[Extracted records]
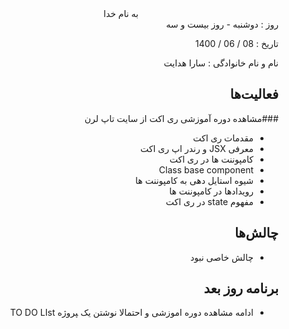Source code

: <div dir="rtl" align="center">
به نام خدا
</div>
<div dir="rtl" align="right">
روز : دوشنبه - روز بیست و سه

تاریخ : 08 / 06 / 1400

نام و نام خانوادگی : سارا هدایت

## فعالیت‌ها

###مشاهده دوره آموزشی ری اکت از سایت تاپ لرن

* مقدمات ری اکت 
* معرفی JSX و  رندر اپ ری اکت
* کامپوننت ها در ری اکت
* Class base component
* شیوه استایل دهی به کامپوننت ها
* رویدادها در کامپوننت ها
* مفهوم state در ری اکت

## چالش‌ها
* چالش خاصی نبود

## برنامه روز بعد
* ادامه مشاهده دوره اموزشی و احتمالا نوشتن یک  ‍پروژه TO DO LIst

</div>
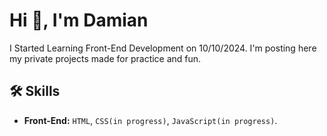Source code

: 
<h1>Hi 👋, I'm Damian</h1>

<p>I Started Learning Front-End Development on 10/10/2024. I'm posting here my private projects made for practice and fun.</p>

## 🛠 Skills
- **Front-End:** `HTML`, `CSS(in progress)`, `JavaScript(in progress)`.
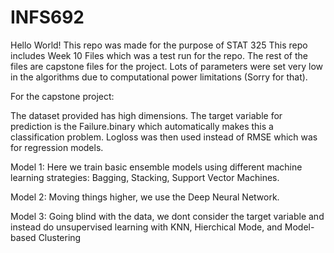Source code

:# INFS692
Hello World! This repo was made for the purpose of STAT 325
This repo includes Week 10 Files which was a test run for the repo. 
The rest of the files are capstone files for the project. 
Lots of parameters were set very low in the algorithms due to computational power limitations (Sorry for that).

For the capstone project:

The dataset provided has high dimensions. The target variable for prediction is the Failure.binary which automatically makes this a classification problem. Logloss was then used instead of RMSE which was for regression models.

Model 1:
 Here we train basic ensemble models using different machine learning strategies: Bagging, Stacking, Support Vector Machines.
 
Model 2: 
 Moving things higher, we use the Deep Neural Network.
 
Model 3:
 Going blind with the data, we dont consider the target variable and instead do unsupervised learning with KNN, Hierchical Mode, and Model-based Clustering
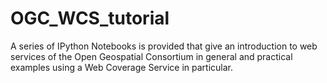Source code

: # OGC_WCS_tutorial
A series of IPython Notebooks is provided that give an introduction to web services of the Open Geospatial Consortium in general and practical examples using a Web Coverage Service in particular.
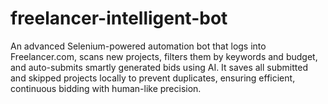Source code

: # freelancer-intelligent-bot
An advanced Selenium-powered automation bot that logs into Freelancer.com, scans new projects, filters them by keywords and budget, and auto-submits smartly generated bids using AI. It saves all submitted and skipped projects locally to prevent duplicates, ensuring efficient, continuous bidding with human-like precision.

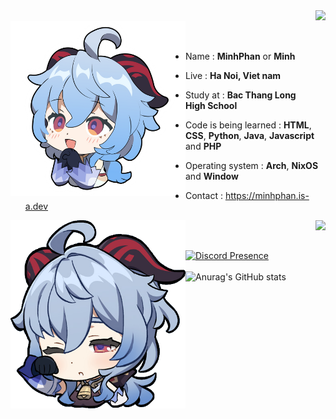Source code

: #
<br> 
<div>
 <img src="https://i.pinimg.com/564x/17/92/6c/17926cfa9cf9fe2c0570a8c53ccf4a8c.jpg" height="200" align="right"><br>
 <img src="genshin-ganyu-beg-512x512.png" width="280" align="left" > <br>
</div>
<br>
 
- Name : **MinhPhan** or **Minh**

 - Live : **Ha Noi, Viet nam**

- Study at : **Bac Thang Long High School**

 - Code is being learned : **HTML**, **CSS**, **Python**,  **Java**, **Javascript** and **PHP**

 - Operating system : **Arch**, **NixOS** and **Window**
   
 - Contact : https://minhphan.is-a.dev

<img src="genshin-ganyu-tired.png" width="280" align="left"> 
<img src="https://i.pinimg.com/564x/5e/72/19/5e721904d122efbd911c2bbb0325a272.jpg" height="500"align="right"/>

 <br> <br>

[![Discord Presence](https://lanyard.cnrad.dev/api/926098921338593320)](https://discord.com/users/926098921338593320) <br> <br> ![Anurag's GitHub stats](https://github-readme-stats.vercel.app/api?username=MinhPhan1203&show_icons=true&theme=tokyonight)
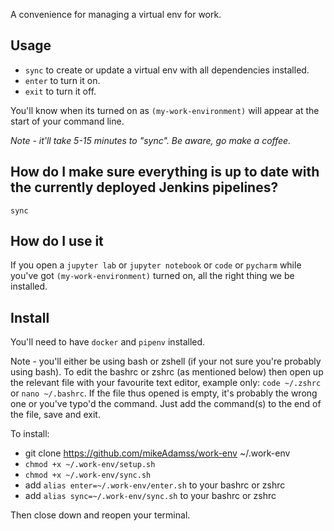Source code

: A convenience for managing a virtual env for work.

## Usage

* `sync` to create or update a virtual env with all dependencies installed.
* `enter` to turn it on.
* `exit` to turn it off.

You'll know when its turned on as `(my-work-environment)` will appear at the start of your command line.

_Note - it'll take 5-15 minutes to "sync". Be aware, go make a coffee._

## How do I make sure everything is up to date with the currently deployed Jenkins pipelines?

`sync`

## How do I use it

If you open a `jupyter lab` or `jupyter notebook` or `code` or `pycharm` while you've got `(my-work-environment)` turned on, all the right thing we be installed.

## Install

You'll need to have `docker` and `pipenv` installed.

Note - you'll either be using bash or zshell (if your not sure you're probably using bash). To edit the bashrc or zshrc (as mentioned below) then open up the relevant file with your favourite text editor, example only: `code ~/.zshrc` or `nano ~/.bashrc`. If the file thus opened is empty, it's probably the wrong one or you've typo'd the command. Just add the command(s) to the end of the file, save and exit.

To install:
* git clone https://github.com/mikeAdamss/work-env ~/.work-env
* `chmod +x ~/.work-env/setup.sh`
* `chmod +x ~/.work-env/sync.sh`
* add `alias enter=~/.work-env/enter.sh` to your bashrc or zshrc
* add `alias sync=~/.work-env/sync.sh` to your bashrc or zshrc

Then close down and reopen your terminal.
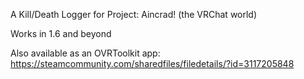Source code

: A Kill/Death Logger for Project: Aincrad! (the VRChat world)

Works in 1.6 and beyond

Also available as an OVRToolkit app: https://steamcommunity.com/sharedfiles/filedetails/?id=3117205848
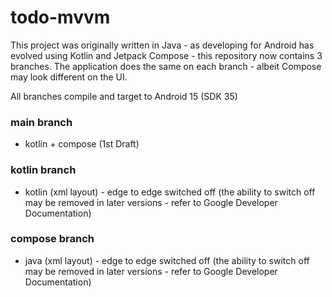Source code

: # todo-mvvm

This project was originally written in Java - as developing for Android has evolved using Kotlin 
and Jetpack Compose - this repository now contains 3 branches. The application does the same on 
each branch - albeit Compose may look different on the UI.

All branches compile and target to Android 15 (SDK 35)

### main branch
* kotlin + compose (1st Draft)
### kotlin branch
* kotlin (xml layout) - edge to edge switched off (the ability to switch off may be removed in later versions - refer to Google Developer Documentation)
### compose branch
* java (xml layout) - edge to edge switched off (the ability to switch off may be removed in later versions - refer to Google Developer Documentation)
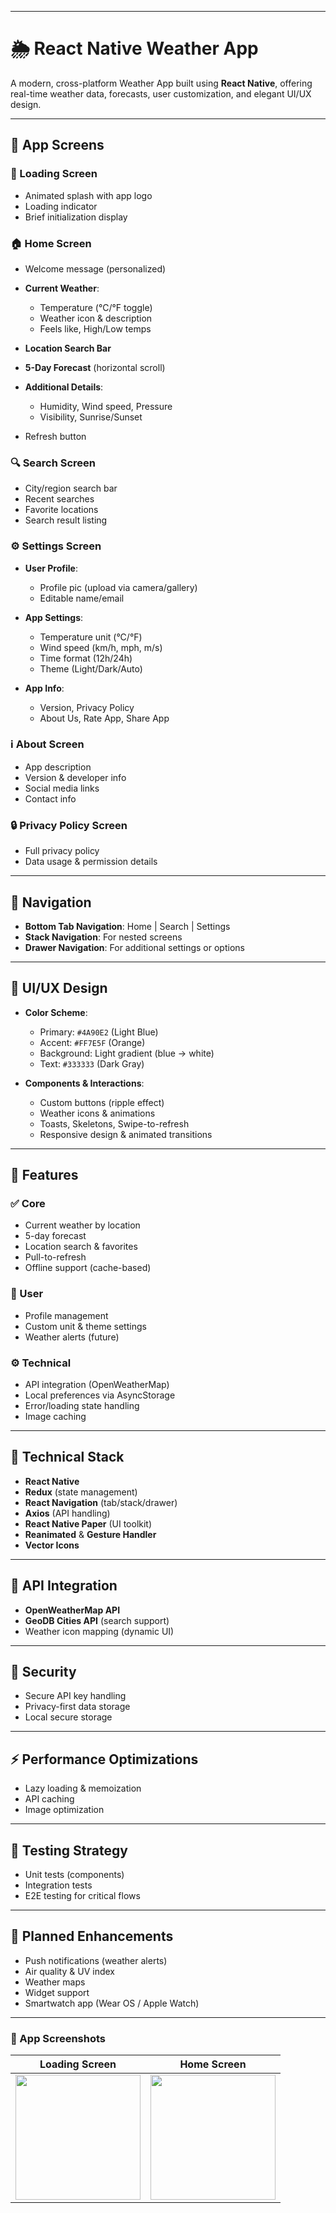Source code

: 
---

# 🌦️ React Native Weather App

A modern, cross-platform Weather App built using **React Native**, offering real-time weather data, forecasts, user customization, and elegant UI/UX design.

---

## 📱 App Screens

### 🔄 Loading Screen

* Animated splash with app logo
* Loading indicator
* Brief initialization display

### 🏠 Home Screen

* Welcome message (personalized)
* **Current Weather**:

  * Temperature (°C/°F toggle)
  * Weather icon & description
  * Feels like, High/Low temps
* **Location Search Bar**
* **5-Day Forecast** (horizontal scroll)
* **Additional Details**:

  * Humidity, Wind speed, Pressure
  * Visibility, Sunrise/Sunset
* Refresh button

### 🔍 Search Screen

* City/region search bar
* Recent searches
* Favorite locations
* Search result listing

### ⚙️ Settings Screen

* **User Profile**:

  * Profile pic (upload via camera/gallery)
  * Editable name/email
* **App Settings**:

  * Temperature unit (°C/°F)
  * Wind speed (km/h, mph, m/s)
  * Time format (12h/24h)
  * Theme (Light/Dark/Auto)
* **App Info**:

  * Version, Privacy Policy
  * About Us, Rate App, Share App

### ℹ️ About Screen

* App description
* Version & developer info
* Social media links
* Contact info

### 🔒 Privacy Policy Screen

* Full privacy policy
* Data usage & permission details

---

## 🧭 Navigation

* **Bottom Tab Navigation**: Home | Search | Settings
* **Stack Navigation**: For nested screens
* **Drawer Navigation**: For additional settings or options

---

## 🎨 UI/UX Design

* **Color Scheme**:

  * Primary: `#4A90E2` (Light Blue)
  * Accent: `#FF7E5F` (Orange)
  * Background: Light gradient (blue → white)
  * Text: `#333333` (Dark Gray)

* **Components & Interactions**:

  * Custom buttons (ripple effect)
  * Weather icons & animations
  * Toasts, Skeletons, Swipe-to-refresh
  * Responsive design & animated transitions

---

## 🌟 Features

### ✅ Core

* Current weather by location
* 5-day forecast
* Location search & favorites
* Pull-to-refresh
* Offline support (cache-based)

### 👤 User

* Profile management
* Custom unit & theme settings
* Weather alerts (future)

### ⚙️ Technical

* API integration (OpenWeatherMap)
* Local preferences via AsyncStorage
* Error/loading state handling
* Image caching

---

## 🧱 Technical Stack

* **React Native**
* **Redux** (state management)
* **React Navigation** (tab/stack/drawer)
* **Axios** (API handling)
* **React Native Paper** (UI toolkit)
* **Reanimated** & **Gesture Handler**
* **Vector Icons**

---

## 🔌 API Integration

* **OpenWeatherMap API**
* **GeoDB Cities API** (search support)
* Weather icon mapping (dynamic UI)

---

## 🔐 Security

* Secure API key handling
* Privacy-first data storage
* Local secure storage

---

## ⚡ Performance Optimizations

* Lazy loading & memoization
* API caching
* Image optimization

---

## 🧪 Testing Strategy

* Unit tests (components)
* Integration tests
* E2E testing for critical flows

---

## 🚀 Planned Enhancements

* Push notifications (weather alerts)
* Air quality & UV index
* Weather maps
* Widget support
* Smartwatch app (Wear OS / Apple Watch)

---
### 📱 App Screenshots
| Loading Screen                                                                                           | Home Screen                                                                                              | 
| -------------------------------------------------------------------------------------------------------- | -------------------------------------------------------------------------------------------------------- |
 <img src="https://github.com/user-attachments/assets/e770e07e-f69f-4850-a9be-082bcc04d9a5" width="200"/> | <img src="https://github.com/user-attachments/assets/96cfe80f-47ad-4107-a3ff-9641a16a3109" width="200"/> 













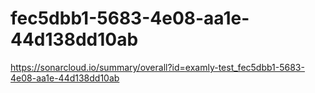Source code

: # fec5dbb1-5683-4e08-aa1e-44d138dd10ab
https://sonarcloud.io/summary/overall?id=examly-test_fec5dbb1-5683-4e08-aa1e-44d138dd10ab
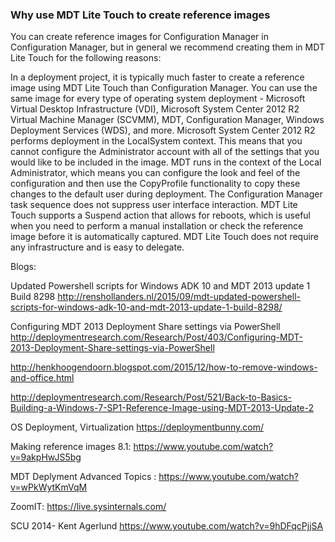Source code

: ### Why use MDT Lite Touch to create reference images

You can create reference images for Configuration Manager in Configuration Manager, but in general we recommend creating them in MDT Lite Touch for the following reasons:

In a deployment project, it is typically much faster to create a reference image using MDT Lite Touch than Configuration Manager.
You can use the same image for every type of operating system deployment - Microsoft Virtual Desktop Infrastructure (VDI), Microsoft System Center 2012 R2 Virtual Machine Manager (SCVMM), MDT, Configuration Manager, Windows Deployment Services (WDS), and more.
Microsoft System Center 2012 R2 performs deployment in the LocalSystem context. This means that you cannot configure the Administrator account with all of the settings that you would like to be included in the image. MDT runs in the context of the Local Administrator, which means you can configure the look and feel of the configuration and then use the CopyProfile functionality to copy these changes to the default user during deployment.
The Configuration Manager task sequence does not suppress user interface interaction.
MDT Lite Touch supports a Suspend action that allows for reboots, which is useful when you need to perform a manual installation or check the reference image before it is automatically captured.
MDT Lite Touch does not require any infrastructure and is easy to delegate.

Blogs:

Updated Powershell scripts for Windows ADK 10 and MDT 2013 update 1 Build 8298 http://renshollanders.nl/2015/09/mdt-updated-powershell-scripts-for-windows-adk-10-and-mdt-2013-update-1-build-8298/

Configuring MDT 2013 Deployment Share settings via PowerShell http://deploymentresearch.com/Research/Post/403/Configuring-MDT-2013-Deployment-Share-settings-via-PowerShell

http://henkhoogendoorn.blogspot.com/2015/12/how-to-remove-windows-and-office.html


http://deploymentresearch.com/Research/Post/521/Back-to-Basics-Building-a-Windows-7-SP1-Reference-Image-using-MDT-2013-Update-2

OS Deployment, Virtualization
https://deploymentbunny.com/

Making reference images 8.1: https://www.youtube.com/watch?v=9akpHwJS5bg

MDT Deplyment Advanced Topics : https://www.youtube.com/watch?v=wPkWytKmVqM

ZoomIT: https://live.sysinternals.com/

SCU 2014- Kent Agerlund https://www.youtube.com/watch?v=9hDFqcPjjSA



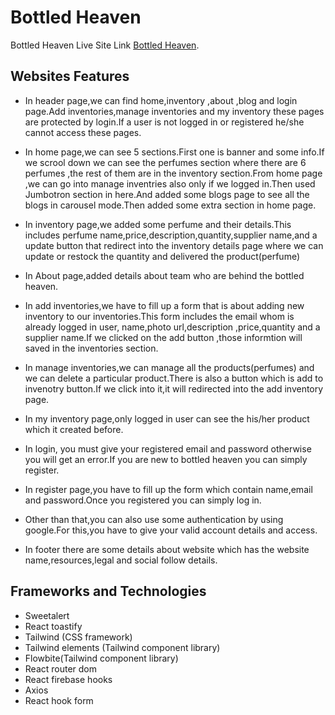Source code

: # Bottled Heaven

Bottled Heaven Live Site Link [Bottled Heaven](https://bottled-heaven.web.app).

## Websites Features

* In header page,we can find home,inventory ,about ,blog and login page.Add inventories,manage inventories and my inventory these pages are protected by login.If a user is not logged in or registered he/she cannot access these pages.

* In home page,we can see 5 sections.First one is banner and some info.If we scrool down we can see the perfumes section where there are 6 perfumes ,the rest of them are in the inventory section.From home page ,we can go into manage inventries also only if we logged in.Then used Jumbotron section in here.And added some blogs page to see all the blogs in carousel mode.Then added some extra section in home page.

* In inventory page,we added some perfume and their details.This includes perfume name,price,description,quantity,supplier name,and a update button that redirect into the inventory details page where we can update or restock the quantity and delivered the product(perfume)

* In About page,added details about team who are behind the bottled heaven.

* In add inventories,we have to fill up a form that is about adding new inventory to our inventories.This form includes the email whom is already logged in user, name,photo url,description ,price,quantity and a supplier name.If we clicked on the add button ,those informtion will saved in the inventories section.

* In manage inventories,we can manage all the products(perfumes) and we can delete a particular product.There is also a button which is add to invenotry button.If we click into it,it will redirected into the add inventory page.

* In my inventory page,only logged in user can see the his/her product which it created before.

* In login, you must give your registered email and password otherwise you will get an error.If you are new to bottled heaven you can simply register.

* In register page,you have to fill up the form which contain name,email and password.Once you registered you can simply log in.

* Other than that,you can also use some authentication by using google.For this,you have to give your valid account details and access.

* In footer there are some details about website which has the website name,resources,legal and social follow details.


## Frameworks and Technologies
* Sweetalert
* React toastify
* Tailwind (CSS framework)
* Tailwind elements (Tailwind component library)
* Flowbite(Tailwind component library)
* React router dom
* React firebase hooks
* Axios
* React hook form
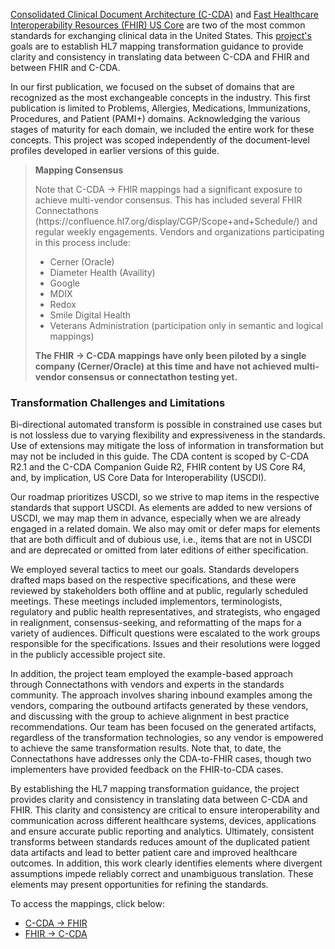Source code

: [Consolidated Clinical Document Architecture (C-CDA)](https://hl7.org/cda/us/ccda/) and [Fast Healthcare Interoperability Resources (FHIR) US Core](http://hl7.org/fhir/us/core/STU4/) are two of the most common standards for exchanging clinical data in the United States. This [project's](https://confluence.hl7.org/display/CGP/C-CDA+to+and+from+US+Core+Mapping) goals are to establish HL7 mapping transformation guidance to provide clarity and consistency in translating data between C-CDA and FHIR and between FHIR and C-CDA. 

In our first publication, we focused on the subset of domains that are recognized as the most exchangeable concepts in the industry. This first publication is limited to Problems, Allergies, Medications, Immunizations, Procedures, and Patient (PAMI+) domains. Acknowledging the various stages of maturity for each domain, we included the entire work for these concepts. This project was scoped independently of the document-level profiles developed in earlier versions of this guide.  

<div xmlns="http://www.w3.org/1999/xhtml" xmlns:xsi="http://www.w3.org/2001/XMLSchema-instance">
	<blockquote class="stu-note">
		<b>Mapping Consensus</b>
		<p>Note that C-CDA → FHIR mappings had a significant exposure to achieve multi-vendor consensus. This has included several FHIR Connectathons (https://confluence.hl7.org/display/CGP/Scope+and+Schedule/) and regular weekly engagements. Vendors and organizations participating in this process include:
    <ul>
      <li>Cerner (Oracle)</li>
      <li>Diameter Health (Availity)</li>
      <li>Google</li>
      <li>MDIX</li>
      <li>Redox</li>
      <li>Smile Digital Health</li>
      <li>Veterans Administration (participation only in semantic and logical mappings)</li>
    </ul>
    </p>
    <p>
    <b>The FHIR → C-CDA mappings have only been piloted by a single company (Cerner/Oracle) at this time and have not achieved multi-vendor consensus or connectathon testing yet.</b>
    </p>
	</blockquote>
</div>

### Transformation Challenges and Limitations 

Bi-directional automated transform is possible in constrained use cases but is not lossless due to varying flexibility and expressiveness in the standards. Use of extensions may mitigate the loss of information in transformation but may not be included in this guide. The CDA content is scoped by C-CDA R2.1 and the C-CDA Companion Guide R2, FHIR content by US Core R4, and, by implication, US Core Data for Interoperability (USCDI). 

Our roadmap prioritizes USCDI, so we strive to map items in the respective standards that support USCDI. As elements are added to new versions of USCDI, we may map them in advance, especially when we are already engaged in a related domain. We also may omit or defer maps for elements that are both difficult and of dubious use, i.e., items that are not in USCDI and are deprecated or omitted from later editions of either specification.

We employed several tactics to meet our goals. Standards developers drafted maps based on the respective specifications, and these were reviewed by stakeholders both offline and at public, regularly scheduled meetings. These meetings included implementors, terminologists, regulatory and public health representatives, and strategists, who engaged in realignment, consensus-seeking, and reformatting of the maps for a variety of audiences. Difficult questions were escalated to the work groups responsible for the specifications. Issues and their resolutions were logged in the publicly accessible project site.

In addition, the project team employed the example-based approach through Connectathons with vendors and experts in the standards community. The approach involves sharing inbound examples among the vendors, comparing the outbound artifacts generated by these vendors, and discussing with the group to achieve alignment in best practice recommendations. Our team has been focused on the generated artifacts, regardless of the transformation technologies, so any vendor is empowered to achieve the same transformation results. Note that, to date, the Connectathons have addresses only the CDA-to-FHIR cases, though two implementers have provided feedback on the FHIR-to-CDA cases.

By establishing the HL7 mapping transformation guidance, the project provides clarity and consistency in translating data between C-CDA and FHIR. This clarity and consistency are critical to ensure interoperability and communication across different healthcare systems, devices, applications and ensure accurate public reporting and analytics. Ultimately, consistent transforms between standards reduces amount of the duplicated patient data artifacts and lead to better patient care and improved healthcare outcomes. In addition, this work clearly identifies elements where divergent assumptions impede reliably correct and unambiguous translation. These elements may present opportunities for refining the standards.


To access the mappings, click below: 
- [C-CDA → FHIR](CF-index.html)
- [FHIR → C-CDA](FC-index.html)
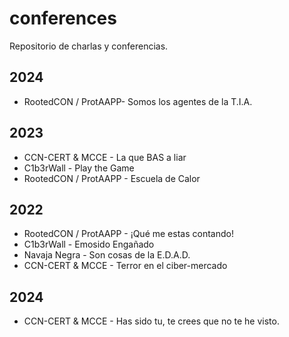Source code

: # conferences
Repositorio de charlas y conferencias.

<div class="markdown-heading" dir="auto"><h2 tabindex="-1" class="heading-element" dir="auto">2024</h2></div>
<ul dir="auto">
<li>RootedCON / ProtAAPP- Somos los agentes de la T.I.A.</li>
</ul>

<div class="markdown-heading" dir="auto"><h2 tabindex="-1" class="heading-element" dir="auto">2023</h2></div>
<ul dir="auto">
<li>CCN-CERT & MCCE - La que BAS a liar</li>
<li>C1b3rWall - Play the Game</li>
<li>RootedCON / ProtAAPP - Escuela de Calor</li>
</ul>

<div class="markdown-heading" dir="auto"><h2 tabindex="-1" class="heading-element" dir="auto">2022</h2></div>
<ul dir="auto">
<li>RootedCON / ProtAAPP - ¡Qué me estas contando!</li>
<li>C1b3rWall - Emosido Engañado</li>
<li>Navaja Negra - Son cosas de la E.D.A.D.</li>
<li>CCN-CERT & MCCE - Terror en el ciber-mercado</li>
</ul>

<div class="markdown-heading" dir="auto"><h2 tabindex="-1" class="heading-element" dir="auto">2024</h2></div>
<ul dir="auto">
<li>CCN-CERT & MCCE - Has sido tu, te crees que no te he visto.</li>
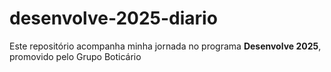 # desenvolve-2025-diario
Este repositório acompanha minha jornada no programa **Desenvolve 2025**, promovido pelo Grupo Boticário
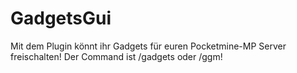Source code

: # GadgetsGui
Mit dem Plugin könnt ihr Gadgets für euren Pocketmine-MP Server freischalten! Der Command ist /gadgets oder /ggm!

- [What is being asked]: Copy the stretch of the records above that runs from the line with "Forecast** (horizontal scroll)" through the line with "API** (search support)". Both end lines belong in the copy, and nothing else does.

- [Response for this exercise]:
* **5-Day Forecast** (horizontal scroll)
* **Additional Details**:

  * Humidity, Wind speed, Pressure
  * Visibility, Sunrise/Sunset
* Refresh button

### 🔍 Search Screen

* City/region search bar
* Recent searches
* Favorite locations
* Search result listing

### ⚙️ Settings Screen

* **User Profile**:

  * Profile pic (upload via camera/gallery)
  * Editable name/email
* **App Settings**:

  * Temperature unit (°C/°F)
  * Wind speed (km/h, mph, m/s)
  * Time format (12h/24h)
  * Theme (Light/Dark/Auto)
* **App Info**:

  * Version, Privacy Policy
  * About Us, Rate App, Share App

### ℹ️ About Screen

* App description
* Version & developer info
* Social media links
* Contact info

### 🔒 Privacy Policy Screen

* Full privacy policy
* Data usage & permission details

---

## 🧭 Navigation

* **Bottom Tab Navigation**: Home | Search | Settings
* **Stack Navigation**: For nested screens
* **Drawer Navigation**: For additional settings or options

---

## 🎨 UI/UX Design

* **Color Scheme**:

  * Primary: `#4A90E2` (Light Blue)
  * Accent: `#FF7E5F` (Orange)
  * Background: Light gradient (blue → white)
  * Text: `#333333` (Dark Gray)

* **Components & Interactions**:

  * Custom buttons (ripple effect)
  * Weather icons & animations
  * Toasts, Skeletons, Swipe-to-refresh
  * Responsive design & animated transitions

---

## 🌟 Features

### ✅ Core

* Current weather by location
* 5-day forecast
* Location search & favorites
* Pull-to-refresh
* Offline support (cache-based)

### 👤 User

* Profile management
* Custom unit & theme settings
* Weather alerts (future)

### ⚙️ Technical

* API integration (OpenWeatherMap)
* Local preferences via AsyncStorage
* Error/loading state handling
* Image caching

---

## 🧱 Technical Stack

* **React Native**
* **Redux** (state management)
* **React Navigation** (tab/stack/drawer)
* **Axios** (API handling)
* **React Native Paper** (UI toolkit)
* **Reanimated** & **Gesture Handler**
* **Vector Icons**

---

## 🔌 API Integration

* **OpenWeatherMap API**
* **GeoDB Cities API** (search support)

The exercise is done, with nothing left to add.